Energy firms that rescued stranded customers from fallen suppliers since September can now submit claims for costs they have suffered as a consequence.
Market regulator Ofgem has announced that claims can be made up until Monday 6 December.
This confirms temporary changes set out by Ofgem in late October to the Supplier of Last Resort Process (SoLR).
Ofgem said: “We are making these changes as we recognise that the current market conditions are extremely challenging.
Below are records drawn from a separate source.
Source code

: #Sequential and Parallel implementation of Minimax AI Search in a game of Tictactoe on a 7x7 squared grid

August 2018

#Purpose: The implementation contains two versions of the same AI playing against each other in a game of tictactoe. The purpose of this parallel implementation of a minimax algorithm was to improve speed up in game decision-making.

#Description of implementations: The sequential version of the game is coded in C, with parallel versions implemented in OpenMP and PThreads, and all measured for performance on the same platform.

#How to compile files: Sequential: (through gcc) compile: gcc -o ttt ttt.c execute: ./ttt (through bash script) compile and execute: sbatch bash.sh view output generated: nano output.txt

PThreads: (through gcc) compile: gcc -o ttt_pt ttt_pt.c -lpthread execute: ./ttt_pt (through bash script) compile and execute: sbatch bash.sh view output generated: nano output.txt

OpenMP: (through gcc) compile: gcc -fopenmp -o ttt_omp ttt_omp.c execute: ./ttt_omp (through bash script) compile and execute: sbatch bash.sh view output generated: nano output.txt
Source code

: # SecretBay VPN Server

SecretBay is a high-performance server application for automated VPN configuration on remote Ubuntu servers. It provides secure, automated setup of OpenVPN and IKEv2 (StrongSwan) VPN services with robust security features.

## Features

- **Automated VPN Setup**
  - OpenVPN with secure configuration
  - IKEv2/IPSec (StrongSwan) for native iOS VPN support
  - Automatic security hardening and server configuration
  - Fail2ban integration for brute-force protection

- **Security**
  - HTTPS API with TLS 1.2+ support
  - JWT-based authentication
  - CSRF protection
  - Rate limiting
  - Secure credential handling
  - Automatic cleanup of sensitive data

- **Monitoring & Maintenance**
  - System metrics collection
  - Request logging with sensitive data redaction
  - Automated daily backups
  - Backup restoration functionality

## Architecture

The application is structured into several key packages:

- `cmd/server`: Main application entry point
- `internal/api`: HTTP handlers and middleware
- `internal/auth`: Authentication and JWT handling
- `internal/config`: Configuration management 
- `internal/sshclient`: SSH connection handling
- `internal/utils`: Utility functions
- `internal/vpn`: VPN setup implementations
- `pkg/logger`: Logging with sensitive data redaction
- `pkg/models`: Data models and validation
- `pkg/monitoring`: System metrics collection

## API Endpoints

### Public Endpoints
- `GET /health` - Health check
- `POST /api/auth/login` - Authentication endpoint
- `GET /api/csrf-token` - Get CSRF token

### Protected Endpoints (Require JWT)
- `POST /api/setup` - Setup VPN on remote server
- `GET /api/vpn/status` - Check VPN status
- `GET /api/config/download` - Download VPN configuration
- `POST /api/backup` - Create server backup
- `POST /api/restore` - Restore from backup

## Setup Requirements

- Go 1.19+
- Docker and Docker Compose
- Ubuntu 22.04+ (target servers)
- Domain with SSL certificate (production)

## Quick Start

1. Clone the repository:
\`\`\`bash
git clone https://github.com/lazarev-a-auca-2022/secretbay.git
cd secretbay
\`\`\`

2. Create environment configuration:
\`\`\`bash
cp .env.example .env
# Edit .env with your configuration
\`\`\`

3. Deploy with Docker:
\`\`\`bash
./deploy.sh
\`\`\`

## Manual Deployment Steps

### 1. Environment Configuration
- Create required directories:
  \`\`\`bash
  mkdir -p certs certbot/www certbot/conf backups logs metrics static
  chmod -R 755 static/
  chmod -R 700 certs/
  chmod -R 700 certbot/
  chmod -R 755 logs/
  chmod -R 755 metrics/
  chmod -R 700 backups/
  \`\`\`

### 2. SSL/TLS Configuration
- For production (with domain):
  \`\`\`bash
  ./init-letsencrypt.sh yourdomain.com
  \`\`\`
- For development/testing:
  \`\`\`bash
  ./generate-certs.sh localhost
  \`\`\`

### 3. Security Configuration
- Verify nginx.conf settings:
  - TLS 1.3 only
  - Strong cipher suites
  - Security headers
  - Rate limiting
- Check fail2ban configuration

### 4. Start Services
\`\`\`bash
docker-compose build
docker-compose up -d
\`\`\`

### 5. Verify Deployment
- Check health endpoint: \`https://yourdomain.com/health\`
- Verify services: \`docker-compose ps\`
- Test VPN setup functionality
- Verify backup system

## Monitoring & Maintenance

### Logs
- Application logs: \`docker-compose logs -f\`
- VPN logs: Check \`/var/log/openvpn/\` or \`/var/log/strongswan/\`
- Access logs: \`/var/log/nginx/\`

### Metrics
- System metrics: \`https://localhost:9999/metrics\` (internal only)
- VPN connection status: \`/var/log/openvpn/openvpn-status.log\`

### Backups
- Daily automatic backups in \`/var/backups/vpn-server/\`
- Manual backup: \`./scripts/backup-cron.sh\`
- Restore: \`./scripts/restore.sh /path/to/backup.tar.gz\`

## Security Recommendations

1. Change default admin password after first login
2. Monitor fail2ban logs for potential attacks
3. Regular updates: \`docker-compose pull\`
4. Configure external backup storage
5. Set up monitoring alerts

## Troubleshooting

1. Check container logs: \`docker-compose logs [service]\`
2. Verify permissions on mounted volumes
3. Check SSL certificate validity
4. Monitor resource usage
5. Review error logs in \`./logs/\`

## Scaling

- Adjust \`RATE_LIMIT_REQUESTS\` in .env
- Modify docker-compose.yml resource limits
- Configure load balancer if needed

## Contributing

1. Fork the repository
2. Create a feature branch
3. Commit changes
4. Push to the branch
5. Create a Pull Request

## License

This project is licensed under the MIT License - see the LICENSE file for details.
We want to work collaboratively with suppliers and the wider industry to ensure that the SoLR process can continue to protect consumers.”
So far, over two million customers across the UK in the past three months have been shifted from one of the 24 collapsed suppliers to another energy firm by Ofgem as part of the SoLR process.
This process typically incurs heavy costs from firms, banking on increased profits when the market recovers due to an expanded customer base but suffering heavy losses simply from onboarding consumers.
The energy price cap is currently set at £1,277 per year, which limits the ability of firms to pass on charges to consumers amid a five-fold annual rise in wholesale prices.
Ofgem has an ongoing consultation on the price cap, amid growing pressure from industry bosses such as ScottishPower’s CEO and Utilita Energy’s founder to review the mechanism.
Its CEO told the House of Lords that it is also looking to bring in capital controls and hedging limits to prevent suppliers being over-exposed to market shocks.
Some challenger firms failed to buy gas more than 3-6 months in advance, in a market focused on switching consumers and low prices.